* [PROBLEM TO WORK ON]
From the records below, transcribe exactly the lines that begin at the line with "GAM ingests data" and end at the line with "- **API**: Copernicus Open Access Hub (DHuS).", both included.

* [GIVEN INFORMATION]
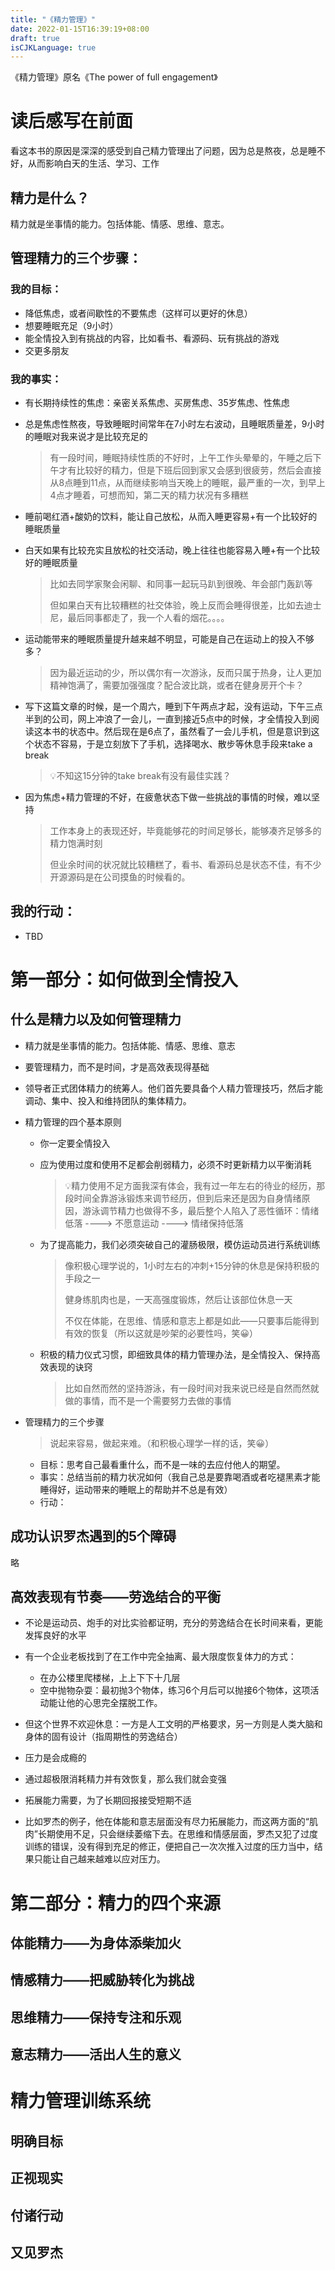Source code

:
 ```yaml
---
title: "《精力管理》"
date: 2022-01-15T16:39:19+08:00
draft: true
isCJKLanguage: true
---
```


《精力管理》原名《The power of full engagement》

# 读后感写在前面

看这本书的原因是深深的感受到自己精力管理出了问题，因为总是熬夜，总是睡不好，从而影响白天的生活、学习、工作

## 精力是什么？

精力就是坐事情的能力。包括体能、情感、思维、意志。

## 管理精力的三个步骤：

### 我的目标：

- 降低焦虑，或者间歇性的不要焦虑（这样可以更好的休息）
- 想要睡眠充足（9小时）
- 能全情投入到有挑战的内容，比如看书、看源码、玩有挑战的游戏
- 交更多朋友

### 我的事实：

- 有长期持续性的焦虑：亲密关系焦虑、买房焦虑、35岁焦虑、性焦虑

- 总是焦虑性熬夜，导致睡眠时间常年在7小时左右波动，且睡眠质量差，9小时的睡眠对我来说才是比较充足的

  > 有一段时间，睡眠持续性质的不好时，上午工作头晕晕的，午睡之后下午才有比较好的精力，但是下班后回到家又会感到很疲劳，然后会直接从8点睡到11点，从而继续影响当天晚上的睡眠，最严重的一次，到早上4点才睡着，可想而知，第二天的精力状况有多糟糕

- 睡前喝红酒+酸奶的饮料，能让自己放松，从而入睡更容易+有一个比较好的睡眠质量

- 白天如果有比较充实且放松的社交活动，晚上往往也能容易入睡+有一个比较好的睡眠质量

  > 比如去同学家聚会闲聊、和同事一起玩马趴到很晚、年会部门轰趴等
  >
  > 但如果白天有比较糟糕的社交体验，晚上反而会睡得很差，比如去迪士尼，最后同事都走了，我一个人看的烟花。。。。

- 运动能带来的睡眠质量提升越来越不明显，可能是自己在运动上的投入不够多？

  > 因为最近运动的少，所以偶尔有一次游泳，反而只属于热身，让人更加精神饱满了，需要加强强度？配合波比跳，或者在健身房开个卡？

- 写下这篇文章的时候，是一个周六，睡到下午两点才起，没有运动，下午三点半到的公司，网上冲浪了一会儿，一直到接近5点中的时候，才全情投入到阅读这本书的状态中。然后现在是6点了，虽然看了一会儿手机，但是意识到这个状态不容易，于是立刻放下了手机，选择喝水、散步等休息手段来take a break

  > 💡不知这15分钟的take break有没有最佳实践？

- 因为焦虑+精力管理的不好，在疲惫状态下做一些挑战的事情的时候，难以坚持

  > 工作本身上的表现还好，毕竟能够花的时间足够长，能够凑齐足够多的精力饱满时刻
  >
  > 但业余时间的状况就比较糟糕了，看书、看源码总是状态不佳，有不少开源源码是在公司摸鱼的时候看的。

## 我的行动：

- TBD



# 第一部分：如何做到全情投入

## 什么是精力以及如何管理精力

- 精力就是坐事情的能力。包括体能、情感、思维、意志

- 要管理精力，而不是时间，才是高效表现得基础

- 领导者正式团体精力的统筹人。他们首先要具备个人精力管理技巧，然后才能调动、集中、投入和维持团队的集体精力。

- 精力管理的四个基本原则

  - 你一定要全情投入

  - 应为使用过度和使用不足都会削弱精力，必须不时更新精力以平衡消耗

    > 💡精力使用不足方面我深有体会，我有过一年左右的待业的经历，那段时间全靠游泳锻炼来调节经历，但到后来还是因为自身情绪原因，游泳调节精力也做得不多，最后整个人陷入了恶性循环：情绪低落 ----> 不愿意运动 ----> 情绪保持低落

  - 为了提高能力，我们必须突破自己的灌肠极限，模仿运动员进行系统训练

    > 像积极心理学说的，1小时左右的冲刺+15分钟的休息是保持积极的手段之一
    >
    > 健身练肌肉也是，一天高强度锻炼，然后让该部位休息一天
    >
    > 不仅在体能，在思维、情感和意志上都是如此——只要事后能得到有效的恢复（所以这就是吵架的必要性吗，笑😀）

  - 积极的精力仪式习惯，即细致具体的精力管理办法，是全情投入、保持高效表现的诀窍

    > 比如自然而然的坚持游泳，有一段时间对我来说已经是自然而然就做的事情，而不是一个需要努力去做的事情

- 管理精力的三个步骤

  > 说起来容易，做起来难。（和积极心理学一样的话，笑😀）

  - 目标：思考自己最看重什么，而不是一味的去应付他人的期望。
  - 事实：总结当前的精力状况如何（我自己总是要靠喝酒或者吃褪黑素才能睡得好，运动带来的睡眠上的帮助并不总是有效）
  - 行动：

## 成功认识罗杰遇到的5个障碍

略



## 高效表现有节奏——劳逸结合的平衡

- 不论是运动员、炮手的对比实验都证明，充分的劳逸结合在长时间来看，更能发挥良好的水平

- 有一个企业老板找到了在工作中完全抽离、最大限度恢复体力的方式：
  - 在办公楼里爬楼梯，上上下下十几层
  - 空中抛物杂耍：最初抛3个物体，练习6个月后可以抛接6个物体，这项活动能让他的心思完全摆脱工作。
- 但这个世界不欢迎休息：一方是人工文明的严格要求，另一方则是人类大脑和身体的固有设计（指周期性的劳逸结合）
- 压力是会成瘾的
- 通过超极限消耗精力并有效恢复，那么我们就会变强
- 拓展能力需要，为了长期回报接受短期不适
- 比如罗杰的例子，他在体能和意志层面没有尽力拓展能力，而这两方面的“肌肉”长期使用不足，只会继续萎缩下去。在思维和情感层面，罗杰又犯了过度训练的错误，没有得到充足的修正，便把自己一次次推入过度的压力当中，结果只能让自己越来越难以应对压力。



# 第二部分：精力的四个来源

## 体能精力——为身体添柴加火

## 情感精力——把威胁转化为挑战

## 思维精力——保持专注和乐观

## 意志精力——活出人生的意义

# 精力管理训练系统

## 明确目标

## 正视现实

## 付诸行动

## 又见罗杰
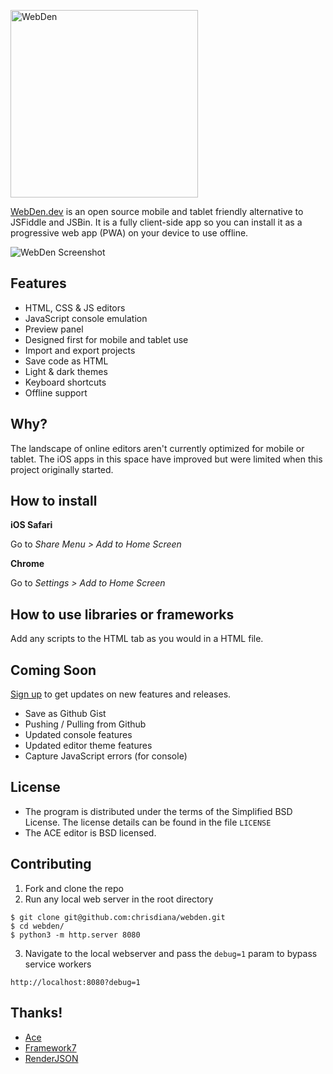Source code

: 
<a href="https://webden.dev" target="_blank"><img src="img/brand.png" width="300px" alt="WebDen"/></a>

[WebDen.dev](https://webden.dev) is an open source mobile and tablet friendly alternative to JSFiddle and JSBin.
It is a fully client-side app so you can install it as a progressive web app (PWA) on
your device to use offline.

![WebDen Screenshot](img/ipad-1.png)


## Features

* HTML, CSS & JS editors
* JavaScript console emulation
* Preview panel
* Designed first for mobile and tablet use
* Import and export projects
* Save code as HTML
* Light & dark themes
* Keyboard shortcuts
* Offline support

## Why?

The landscape of online editors aren't currently optimized for mobile or tablet. The iOS apps
in this space have improved but were limited when this project originally started.


## How to install

**iOS Safari**

Go to *Share Menu > Add to Home Screen*

**Chrome**

Go to *Settings > Add to Home Screen*


## How to use libraries or frameworks

Add any scripts to the HTML tab as you would in a HTML file.


## Coming Soon

[Sign up](http://eepurl.com/gntUvf) to get updates on new features and releases.

* Save as Github Gist
* Pushing / Pulling from Github
* Updated console features
* Updated editor theme features
* Capture JavaScript errors (for console)


## License

* The program is distributed under the terms of the Simplified BSD License. The license details can be found in the file `LICENSE`
* The ACE editor is BSD licensed.


## Contributing

1. Fork and clone the repo
2. Run any local web server in the root directory

```
$ git clone git@github.com:chrisdiana/webden.git
$ cd webden/
$ python3 -m http.server 8080
```

3. Navigate to the local webserver and pass the `debug=1` param to bypass service workers

```
http://localhost:8080?debug=1
```

## Thanks!

* [Ace](http://ace.c9.io)
* [Framework7](http://framework7.io/)
* [RenderJSON](https://github.com/caldwell/renderjson)

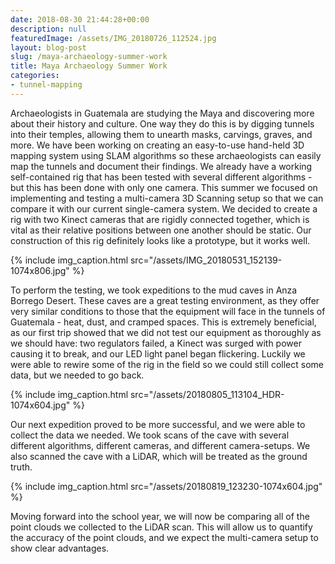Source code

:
```yaml
---
date: 2018-08-30 21:44:28+00:00
description: null
featuredImage: /assets/IMG_20180726_112524.jpg
layout: blog-post
slug: /maya-archaeology-summer-work
title: Maya Archaeology Summer Work
categories:
- tunnel-mapping
---
```


Archaeologists in Guatemala are studying the Maya and discovering more about their history and culture. One way they do this is by digging tunnels into their temples, allowing them to unearth masks, carvings, graves, and more. We have been working on creating an easy-to-use hand-held 3D mapping system using SLAM algorithms so these archaeologists can easily map the tunnels and document their findings. We already have a working self-contained rig that has been tested with several different algorithms - but this has been done with only one camera. This summer we focused on implementing and testing a multi-camera 3D Scanning setup so that we can compare it with our current single-camera system. We decided to create a rig with two Kinect cameras that are rigidly connected together, which is vital as their relative positions between one another should be static. Our construction of this rig definitely looks like a prototype, but it works well.

{% include 
    img_caption.html
    src="/assets/IMG_20180531_152139-1074x806.jpg"
%}

To perform the testing, we took expeditions to the mud caves in Anza Borrego Desert. These caves are a great testing environment, as they offer very similar conditions to those that the equipment will face in the tunnels of Guatemala - heat, dust, and cramped spaces. This is extremely beneficial, as our first trip showed that we did not test our equipment as thoroughly as we should have: two regulators failed, a Kinect was surged with power causing it to break, and our LED light panel began flickering. Luckily we were able to rewire some of the rig in the field so we could still collect some data, but we needed to go back. 

{% include 
    img_caption.html
    src="/assets/20180805_113104_HDR-1074x604.jpg"
%}



Our next expedition proved to be more successful, and we were able to collect the data we needed. We took scans of the cave with several different algorithms, different cameras, and different camera-setups. We also scanned the cave with a LiDAR, which will be treated as the ground truth.

{% include 
    img_caption.html
    src="/assets/20180819_123230-1074x604.jpg"
%}

Moving forward into the school year, we will now be comparing all of the point clouds we collected to the LiDAR scan. This will allow us to quantify the accuracy of the point clouds, and we expect the multi-camera setup to show clear advantages.

 

 
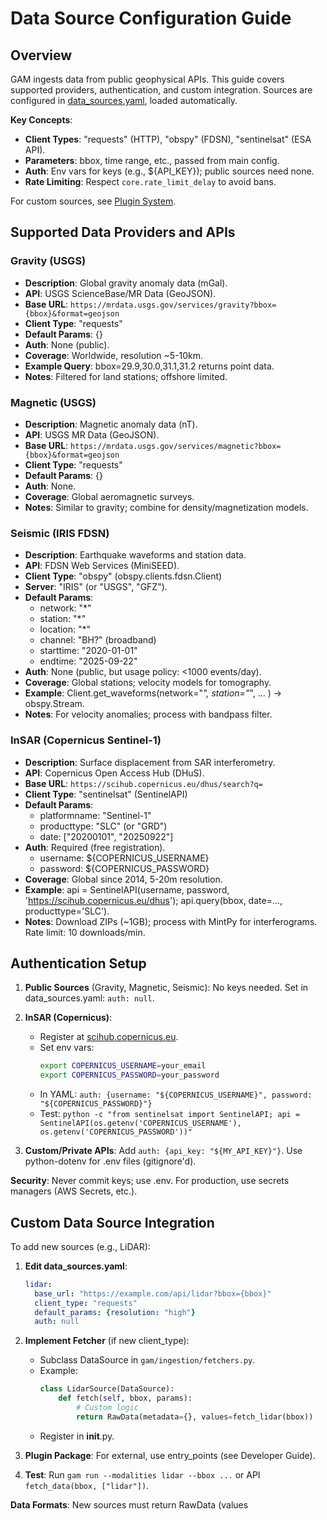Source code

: # Data Source Configuration Guide

## Overview

GAM ingests data from public geophysical APIs. This guide covers supported providers, authentication, and custom integration. Sources are configured in [data_sources.yaml](../data_sources.yaml), loaded automatically.

**Key Concepts**:
- **Client Types**: "requests" (HTTP), "obspy" (FDSN), "sentinelsat" (ESA API).
- **Parameters**: bbox, time range, etc., passed from main config.
- **Auth**: Env vars for keys (e.g., ${API_KEY}); public sources need none.
- **Rate Limiting**: Respect `core.rate_limit_delay` to avoid bans.

For custom sources, see [Plugin System](../developer/architecture.md#plugin-system).

## Supported Data Providers and APIs

### Gravity (USGS)
- **Description**: Global gravity anomaly data (mGal).
- **API**: USGS ScienceBase/MR Data (GeoJSON).
- **Base URL**: `https://mrdata.usgs.gov/services/gravity?bbox={bbox}&format=geojson`
- **Client Type**: "requests"
- **Default Params**: {}
- **Auth**: None (public).
- **Coverage**: Worldwide, resolution ~5-10km.
- **Example Query**: bbox=29.9,30.0,31.1,31.2 returns point data.
- **Notes**: Filtered for land stations; offshore limited.

### Magnetic (USGS)
- **Description**: Magnetic anomaly data (nT).
- **API**: USGS MR Data (GeoJSON).
- **Base URL**: `https://mrdata.usgs.gov/services/magnetic?bbox={bbox}&format=geojson`
- **Client Type**: "requests"
- **Default Params**: {}
- **Auth**: None.
- **Coverage**: Global aeromagnetic surveys.
- **Notes**: Similar to gravity; combine for density/magnetization models.

### Seismic (IRIS FDSN)
- **Description**: Earthquake waveforms and station data.
- **API**: FDSN Web Services (MiniSEED).
- **Client Type**: "obspy" (obspy.clients.fdsn.Client)
- **Server**: "IRIS" (or "USGS", "GFZ").
- **Default Params**:
  - network: "*"
  - station: "*"
  - location: "*"
  - channel: "BH?" (broadband)
  - starttime: "2020-01-01"
  - endtime: "2025-09-22"
- **Auth**: None (public, but usage policy: <1000 events/day).
- **Coverage**: Global stations; velocity models for tomography.
- **Example**: Client.get_waveforms(network="*", station="*", ... ) → obspy.Stream.
- **Notes**: For velocity anomalies; process with bandpass filter.

### InSAR (Copernicus Sentinel-1)
- **Description**: Surface displacement from SAR interferometry.
- **API**: Copernicus Open Access Hub (DHuS).
- **Base URL**: `https://scihub.copernicus.eu/dhus/search?q=`
- **Client Type**: "sentinelsat" (SentinelAPI)
- **Default Params**:
  - platformname: "Sentinel-1"
  - producttype: "SLC" (or "GRD")
  - date: ["20200101", "20250922"]
- **Auth**: Required (free registration).
  - username: ${COPERNICUS_USERNAME}
  - password: ${COPERNICUS_PASSWORD}
- **Coverage**: Global since 2014, 5-20m resolution.
- **Example**: api = SentinelAPI(username, password, 'https://scihub.copernicus.eu/dhus'); api.query(bbox, date=..., producttype='SLC').
- **Notes**: Download ZIPs (~1GB); process with MintPy for interferograms. Rate limit: 10 downloads/min.

## Authentication Setup

1. **Public Sources** (Gravity, Magnetic, Seismic): No keys needed. Set in data_sources.yaml: `auth: null`.

2. **InSAR (Copernicus)**:
   - Register at [scihub.copernicus.eu](https://scihub.copernicus.eu/).
   - Set env vars:
     ```bash
     export COPERNICUS_USERNAME=your_email
     export COPERNICUS_PASSWORD=your_password
     ```
   - In YAML: `auth: {username: "${COPERNICUS_USERNAME}", password: "${COPERNICUS_PASSWORD}"}`
   - Test: `python -c "from sentinelsat import SentinelAPI; api = SentinelAPI(os.getenv('COPERNICUS_USERNAME'), os.getenv('COPERNICUS_PASSWORD'))"`

3. **Custom/Private APIs**: Add `auth: {api_key: "${MY_API_KEY}"}`. Use python-dotenv for .env files (gitignore'd).

**Security**: Never commit keys; use .env. For production, use secrets managers (AWS Secrets, etc.).

## Custom Data Source Integration

To add new sources (e.g., LiDAR):

1. **Edit data_sources.yaml**:
   ```yaml
   lidar:
     base_url: "https://example.com/api/lidar?bbox={bbox}"
     client_type: "requests"
     default_params: {resolution: "high"}
     auth: null
   ```

2. **Implement Fetcher** (if new client_type):
   - Subclass DataSource in `gam/ingestion/fetchers.py`.
   - Example:
     ```python
     class LidarSource(DataSource):
         def fetch(self, bbox, params):
             # Custom logic
             return RawData(metadata={}, values=fetch_lidar(bbox))
     ```
   - Register in __init__.py.

3. **Plugin Package**: For external, use entry_points (see Developer Guide).

4. **Test**: Run `gam run --modalities lidar --bbox ...` or API `fetch_data(bbox, ["lidar"])`.

**Data Formats**: New sources must return RawData (values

* [RESPONSE]
GAM ingests data from public geophysical APIs. This guide covers supported providers, authentication, and custom integration. Sources are configured in [data_sources.yaml](../data_sources.yaml), loaded automatically.

**Key Concepts**:
- **Client Types**: "requests" (HTTP), "obspy" (FDSN), "sentinelsat" (ESA API).
- **Parameters**: bbox, time range, etc., passed from main config.
- **Auth**: Env vars for keys (e.g., ${API_KEY}); public sources need none.
- **Rate Limiting**: Respect `core.rate_limit_delay` to avoid bans.

For custom sources, see [Plugin System](../developer/architecture.md#plugin-system).

## Supported Data Providers and APIs

### Gravity (USGS)
- **Description**: Global gravity anomaly data (mGal).
- **API**: USGS ScienceBase/MR Data (GeoJSON).
- **Base URL**: `https://mrdata.usgs.gov/services/gravity?bbox={bbox}&format=geojson`
- **Client Type**: "requests"
- **Default Params**: {}
- **Auth**: None (public).
- **Coverage**: Worldwide, resolution ~5-10km.
- **Example Query**: bbox=29.9,30.0,31.1,31.2 returns point data.
- **Notes**: Filtered for land stations; offshore limited.

### Magnetic (USGS)
- **Description**: Magnetic anomaly data (nT).
- **API**: USGS MR Data (GeoJSON).
- **Base URL**: `https://mrdata.usgs.gov/services/magnetic?bbox={bbox}&format=geojson`
- **Client Type**: "requests"
- **Default Params**: {}
- **Auth**: None.
- **Coverage**: Global aeromagnetic surveys.
- **Notes**: Similar to gravity; combine for density/magnetization models.

### Seismic (IRIS FDSN)
- **Description**: Earthquake waveforms and station data.
- **API**: FDSN Web Services (MiniSEED).
- **Client Type**: "obspy" (obspy.clients.fdsn.Client)
- **Server**: "IRIS" (or "USGS", "GFZ").
- **Default Params**:
  - network: "*"
  - station: "*"
  - location: "*"
  - channel: "BH?" (broadband)
  - starttime: "2020-01-01"
  - endtime: "2025-09-22"
- **Auth**: None (public, but usage policy: <1000 events/day).
- **Coverage**: Global stations; velocity models for tomography.
- **Example**: Client.get_waveforms(network="*", station="*", ... ) → obspy.Stream.
- **Notes**: For velocity anomalies; process with bandpass filter.

### InSAR (Copernicus Sentinel-1)
- **Description**: Surface displacement from SAR interferometry.
- **API**: Copernicus Open Access Hub (DHuS).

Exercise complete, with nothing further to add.